Twenty-nine-year-old Ikenna Iffih, from Boston, Massachusetts, pleaded guilty to charges of defacing a commercial website and wilful malicious interference of communications in June.

Iffih repeatedly hacked a Nasa research project during a period of four months in 1999, but apparently did not access any sensitive information. He also owned up to damaging another US government defence agency website and caused thousands of dollars worth of damage to a marketing company's website.

Nasa has been the target of several hackers recently. During the past six months, law enforcement agencies have made at least four other arrests in conjunction with attacks on Nasa.

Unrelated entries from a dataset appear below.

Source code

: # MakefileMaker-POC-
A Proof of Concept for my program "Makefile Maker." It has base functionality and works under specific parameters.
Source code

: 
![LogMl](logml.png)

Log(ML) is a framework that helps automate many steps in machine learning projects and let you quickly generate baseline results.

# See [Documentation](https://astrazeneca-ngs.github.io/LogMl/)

In September, Florida teenager Jonathan James was sentenced to six months in a detention centre after he pleaded guilty to intercepting 3300 emails, and stealing passwords and data from 13 Nasa computers.

According to local US newspaper reports, James - who was 15 years old at the time of the attack - downloaded $1.7m in Nasa proprietary software before being caught, causing Nasa to spend $41,000 to check and fix the system after the attack.

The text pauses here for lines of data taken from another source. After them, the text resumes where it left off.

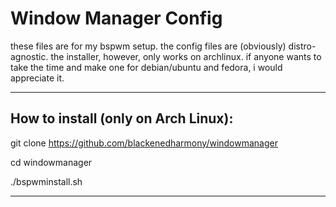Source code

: # Window Manager Config
these files are for my bspwm setup.
the config files are (obviously) distro-agnostic.
the installer, however, only works on archlinux.
if anyone wants to take the time and make one for debian/ubuntu and fedora, i would appreciate it.

***

## How to install (only on Arch Linux):
git clone https://github.com/blackenedharmony/windowmanager

cd windowmanager

./bspwminstall.sh

***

In July, law enforcement authorities arrested a 20-year-old New York man, Raymond Torricelli, and an unnamed 15-year-old boy from Long Island, New York, on charges stemming from separate hacking incidents at Nasa facilities.

Torricelli is facing a combination of credit card fraud and password interception charges. He faces up to 10 years in prison and a $250,000 fine on each of the credit card fraud and password possession charges; five years and a $250,000 fine on the password interception charge; and one year plus a $100,000 fine on each hacking charge.

However, 20-year-old Californian Jason Diekman, who pleaded guilty to hacking into several computers at Nasa's Jet Propulsion Laboratory in 1998, faces up to 16 years in jail.